- AIM OF THE TASK -
Repeat word for word the line with "[Informações sobre o" and every line after it until the records below run out.

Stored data
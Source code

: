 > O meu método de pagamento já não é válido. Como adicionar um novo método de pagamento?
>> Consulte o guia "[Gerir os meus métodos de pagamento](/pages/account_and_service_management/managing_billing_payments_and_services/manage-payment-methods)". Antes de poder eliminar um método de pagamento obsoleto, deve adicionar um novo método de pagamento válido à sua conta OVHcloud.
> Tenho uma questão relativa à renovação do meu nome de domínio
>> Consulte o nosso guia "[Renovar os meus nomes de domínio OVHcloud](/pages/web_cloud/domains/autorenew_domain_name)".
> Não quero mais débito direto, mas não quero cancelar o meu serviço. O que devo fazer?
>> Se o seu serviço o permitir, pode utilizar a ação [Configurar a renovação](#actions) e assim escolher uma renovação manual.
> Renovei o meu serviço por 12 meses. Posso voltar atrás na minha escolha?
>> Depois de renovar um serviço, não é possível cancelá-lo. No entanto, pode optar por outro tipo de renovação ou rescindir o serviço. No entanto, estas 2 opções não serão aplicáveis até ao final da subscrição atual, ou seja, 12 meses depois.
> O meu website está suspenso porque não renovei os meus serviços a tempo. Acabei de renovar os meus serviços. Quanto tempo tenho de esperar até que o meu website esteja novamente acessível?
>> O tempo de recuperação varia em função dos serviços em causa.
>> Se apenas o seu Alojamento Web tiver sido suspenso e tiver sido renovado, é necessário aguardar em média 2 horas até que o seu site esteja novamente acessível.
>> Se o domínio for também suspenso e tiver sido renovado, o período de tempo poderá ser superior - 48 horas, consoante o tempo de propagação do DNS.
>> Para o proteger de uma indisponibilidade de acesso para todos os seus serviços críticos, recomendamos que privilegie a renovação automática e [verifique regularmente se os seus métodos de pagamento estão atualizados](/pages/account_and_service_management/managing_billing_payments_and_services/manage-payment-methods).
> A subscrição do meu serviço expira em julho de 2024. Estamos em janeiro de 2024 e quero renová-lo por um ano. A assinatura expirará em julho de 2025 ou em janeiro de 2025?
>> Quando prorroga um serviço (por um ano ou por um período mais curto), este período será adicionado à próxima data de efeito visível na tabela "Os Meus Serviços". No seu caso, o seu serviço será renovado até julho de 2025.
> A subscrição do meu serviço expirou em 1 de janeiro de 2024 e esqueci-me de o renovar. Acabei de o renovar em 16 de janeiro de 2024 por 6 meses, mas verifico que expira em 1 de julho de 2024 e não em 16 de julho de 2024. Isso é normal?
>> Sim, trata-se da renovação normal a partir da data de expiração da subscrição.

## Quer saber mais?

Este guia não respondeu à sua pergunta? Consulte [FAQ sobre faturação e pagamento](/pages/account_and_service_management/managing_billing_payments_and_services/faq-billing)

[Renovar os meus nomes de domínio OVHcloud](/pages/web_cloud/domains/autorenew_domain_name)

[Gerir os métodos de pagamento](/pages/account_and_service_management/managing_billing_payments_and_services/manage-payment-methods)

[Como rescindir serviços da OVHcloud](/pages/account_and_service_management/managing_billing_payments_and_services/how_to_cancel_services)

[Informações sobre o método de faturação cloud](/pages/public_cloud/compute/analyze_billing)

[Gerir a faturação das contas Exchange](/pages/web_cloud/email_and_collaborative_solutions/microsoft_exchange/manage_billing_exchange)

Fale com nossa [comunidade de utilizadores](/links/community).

- RESULT FOR THIS TASK -
[Informações sobre o método de faturação cloud](/pages/public_cloud/compute/analyze_billing)

[Gerir a faturação das contas Exchange](/pages/web_cloud/email_and_collaborative_solutions/microsoft_exchange/manage_billing_exchange)

Fale com nossa [comunidade de utilizadores](/links/community).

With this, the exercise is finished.